The BitDAO treasury is the largest for a DAO you’ve maybe never heard of.
BitDAO is a group designed to raise funds and support other DeFi projects. According to Open-Orgs, it currently has $851M, making it the third largest publically viewable treasury on Ethereum, following those of Uniswap and Ethereum Name Service, and just ahead of those of Lido and Gitcoin.
BitDAO would be at the No. 2 spot on the list, but Open-Orgs isn’t counting its BIT token.

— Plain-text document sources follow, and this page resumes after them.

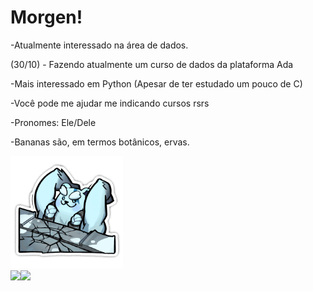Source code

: <!--
**sanshee2/sanshee2** is a ✨ _special_ ✨ repository because its `README.md` (this file) appears on your GitHub profile.

Here are some ideas to get you started:

- 🔭 I’m currently working on ...
- 🌱 I’m currently learning ...
- 👯 I’m looking to collaborate on ...
- 🤔 I’m looking for help with ...
- 💬 Ask me about ...
- 📫 How to reach me: ...
- 😄 Pronouns: ...
- ⚡ Fun fact: ...
-->
<div class="flex-container">
  <div class="flex-item">
    <h1>Morgen!</h1>
    <p>-Atualmente interessado na área de dados.</p>
    <p>(30/10) - Fazendo atualmente um curso de dados da plataforma Ada</p>
    <p>-Mais interessado em Python (Apesar de ter estudado um pouco de C)</p>
    <p>-Você pode me ajudar me indicando cursos rsrs</p>
    <p>-Pronomes: Ele/Dele</p>
    <p href="https://www.educamaisbrasil.com.br/enem/biologia/banana">-Bananas são, em termos botânicos, ervas.</p>
  </div>
  <div class="flex-item">
    <img src="./volibear.gif" alt="Volibear" height="180em" width="180em">
  </div>
</div>

<div style="display: inline_block">
  <a href="https://www.linkedin.com/in/gabriel-lima-9b4431270/">
  <img height="180em" img align="left"src="https://github-readme-stats.vercel.app/api?username=sanshee2&show_icons=true&theme=tokyonight&hide=issues"/>
  <img height="180em" align="left"src="https://github-readme-stats.vercel.app/api/top-langs/?username=anuraghazra&layout=compact&theme=tokyonight"/>  
</div>

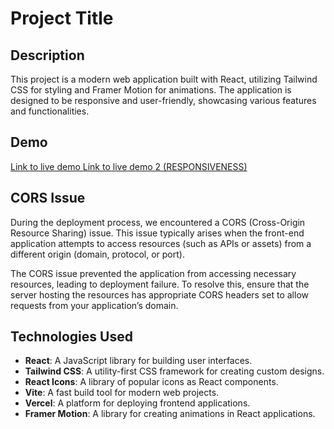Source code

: # Project Title

## Description

This project is a modern web application built with React, utilizing Tailwind CSS for styling and Framer Motion for animations. The application is designed to be responsive and user-friendly, showcasing various features and functionalities.

## Demo

[Link to live demo ](https://drive.google.com/file/d/1LOPX8BwPb1UAH9taFZNtJOkyGiHNeeh8/view?usp=sharing)
[Link to live demo 2 (RESPONSIVENESS)](https://drive.google.com/file/d/1eF0InsC3NtNU_l0SWHtqpxQmFI--8qjx/view?usp=sharing)



## CORS Issue

During the deployment process, we encountered a CORS (Cross-Origin Resource Sharing) issue. This issue typically arises when the front-end application attempts to access resources (such as APIs or assets) from a different origin (domain, protocol, or port). 

The CORS issue prevented the application from accessing necessary resources, leading to deployment failure. To resolve this, ensure that the server hosting the resources has appropriate CORS headers set to allow requests from your application’s domain.

## Technologies Used

- **React**: A JavaScript library for building user interfaces.
- **Tailwind CSS**: A utility-first CSS framework for creating custom designs.
- **React Icons**: A library of popular icons as React components.
- **Vite**: A fast build tool for modern web projects.
- **Vercel**: A platform for deploying frontend applications.
- **Framer Motion**: A library for creating animations in React applications.


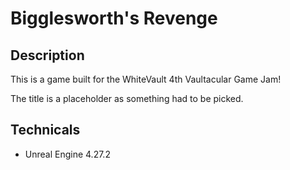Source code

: # Bigglesworth's Revenge
## Description
This is a game built for the WhiteVault 4th Vaultacular Game Jam!

The title is a placeholder as something had to be picked.

## Technicals
- Unreal Engine 4.27.2
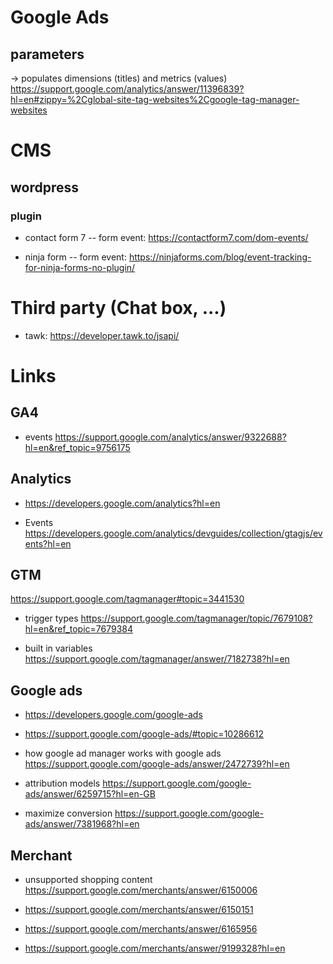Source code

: # Google Ads

## parameters
-> populates dimensions (titles) and metrics (values)
https://support.google.com/analytics/answer/11396839?hl=en#zippy=%2Cglobal-site-tag-websites%2Cgoogle-tag-manager-websites


# CMS
## wordpress

### plugin
- contact form 7
-- form event: https://contactform7.com/dom-events/

- ninja form
-- form event: https://ninjaforms.com/blog/event-tracking-for-ninja-forms-no-plugin/

# Third party (Chat box, ...)
- tawk: https://developer.tawk.to/jsapi/

# Links

## GA4
- events
https://support.google.com/analytics/answer/9322688?hl=en&ref_topic=9756175

## Analytics
- https://developers.google.com/analytics?hl=en

- Events
https://developers.google.com/analytics/devguides/collection/gtagjs/events?hl=en

## GTM
https://support.google.com/tagmanager#topic=3441530

- trigger types
https://support.google.com/tagmanager/topic/7679108?hl=en&ref_topic=7679384

- built in variables
https://support.google.com/tagmanager/answer/7182738?hl=en

## Google ads
- https://developers.google.com/google-ads
- https://support.google.com/google-ads/#topic=10286612
- how google ad manager works with google ads
https://support.google.com/google-ads/answer/2472739?hl=en

- attribution models
https://support.google.com/google-ads/answer/6259715?hl=en-GB

- maximize conversion
https://support.google.com/google-ads/answer/7381968?hl=en

## Merchant
- unsupported shopping content 
https://support.google.com/merchants/answer/6150006

- https://support.google.com/merchants/answer/6150151
- https://support.google.com/merchants/answer/6165956
- https://support.google.com/merchants/answer/9199328?hl=en
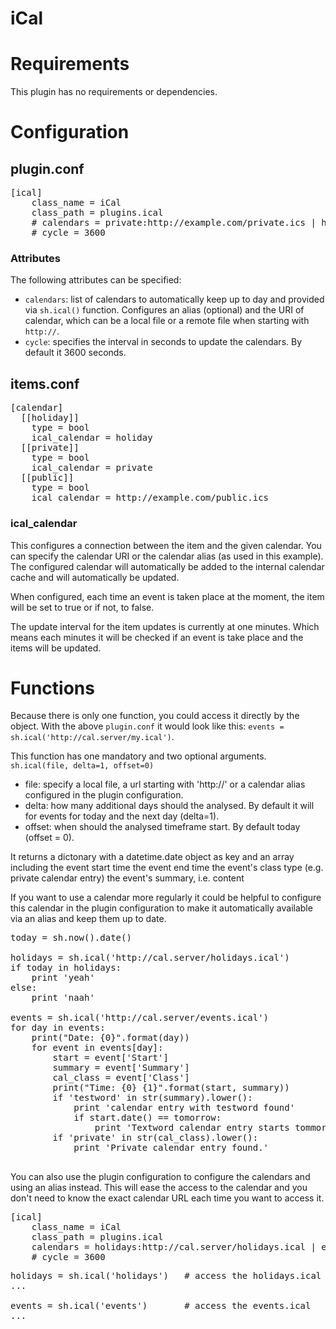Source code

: # iCal

# Requirements
This plugin has no requirements or dependencies.

# Configuration

## plugin.conf
<pre>[ical]
    class_name = iCal
    class_path = plugins.ical
    # calendars = private:http://example.com/private.ics | http://example.com/public.ics | holiday:http://example.com/holidays.ics
    # cycle = 3600
</pre>

### Attributes

The following attributes can be specified:
  * `calendars`: list of calendars to automatically keep up to day and provided via `sh.ical()` function. Configures an alias (optional) and the URI of calendar, which can be a local file or a remote file when starting with `http://`.
  * `cycle`: specifies the interval in seconds to update the calendars. By default it 3600 seconds.

## items.conf
<pre>[calendar]
  [[holiday]]
    type = bool
    ical_calendar = holiday
  [[private]]
    type = bool
    ical_calendar = private
  [[public]]
    type = bool
    ical_calendar = http://example.com/public.ics
</pre>

### ical_calendar

This configures a connection between the item and the given calendar. You can specify the calendar URI or the calendar alias (as used in this example).
The configured calendar will automatically be added to the internal calendar cache and will automatically be updated.

When configured, each time an event is taken place at the moment, the item will be set to true or if not, to false.

The update interval for the item updates is currently at one minutes. Which means each minutes it will be checked if an event is take place and
the items will be updated.

# Functions
Because there is only one function, you could access it directly by the object. With the above `plugin.conf` it would look like this: `events = sh.ical('http://cal.server/my.ical')`.

This function has one mandatory and two optional arguments. `sh.ical(file, delta=1, offset=0)`

   * file: specify a local file, a url starting with 'http://' or a calendar alias configured in the plugin configuration.
   * delta: how many additional days should the analysed. By default it will for events for today and the next day (delta=1).
   * offset: when should the analysed timeframe start. By default today (offset = 0).

It returns a dictonary with a datetime.date object as key and an array including
the event start time
the event end time
the event's class type (e.g. private calendar entry)
the event's summary, i.e. content


If you want to use a calendar more regularly it could be helpful to configure this calendar in the plugin configuration to make it
automatically available via an alias and keep them up to date.

<pre>
today = sh.now().date()

holidays = sh.ical('http://cal.server/holidays.ical')
if today in holidays:
    print 'yeah'
else:
    print 'naah'

events = sh.ical('http://cal.server/events.ical')
for day in events:
    print("Date: {0}".format(day))
    for event in events[day]:
        start = event['Start']
        summary = event['Summary']
        cal_class = event['Class']
        print("Time: {0} {1}".format(start, summary))
        if 'testword' in str(summary).lower():
            print 'calendar entry with testword found'
            if start.date() == tomorrow:
                print 'Textword calendar entry starts tommorrow')
        if 'private' in str(cal_class).lower():
            print 'Private calendar entry found.'

</pre>

You can also use the plugin configuration to configure the calendars and using an alias instead. This will ease the access
to the calendar and you don't need to know the exact calendar URL each time you want to access it.

<pre>[ical]
    class_name = iCal
    class_path = plugins.ical
    calendars = holidays:http://cal.server/holidays.ical | events:http://cal.server/events.ical
    # cycle = 3600
</pre>

<pre>
holidays = sh.ical('holidays')   # access the holidays.ical
...

events = sh.ical('events')       # access the events.ical
...
</pre>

The treasury holds another $1B in BIT, the governance token for the DAO, which currently trades for around $1.06.
Why is this relatively little discussed DAO so big?
“I think people in crypto have been excited about coordinating capital better than you can as an individual,” Jonathan Allen, of Mirana Ventures, a sister fund of ByBit, the exchange that managed spinning up the BitDAO concept, told The Defiant.
BitDAO has been building since early last year. It announced $230M in sales of BIT token in June, to Peter Thiel, his Founders Fund, Pantera, Dragonfly and others. Then it raised another $365M on SushiSwap’s MISO platform in August, selling BIT to over 9,000 people.
But the real revenue stream into BitDAO comes from its association with ByBit, the exchange. It’s been putting about 2.5 basis points from its volumes, the lion’s share of its profits, into the BitDAO treasury. In exchange, ByBit controls 60% the BIT supply, according to the litepaper.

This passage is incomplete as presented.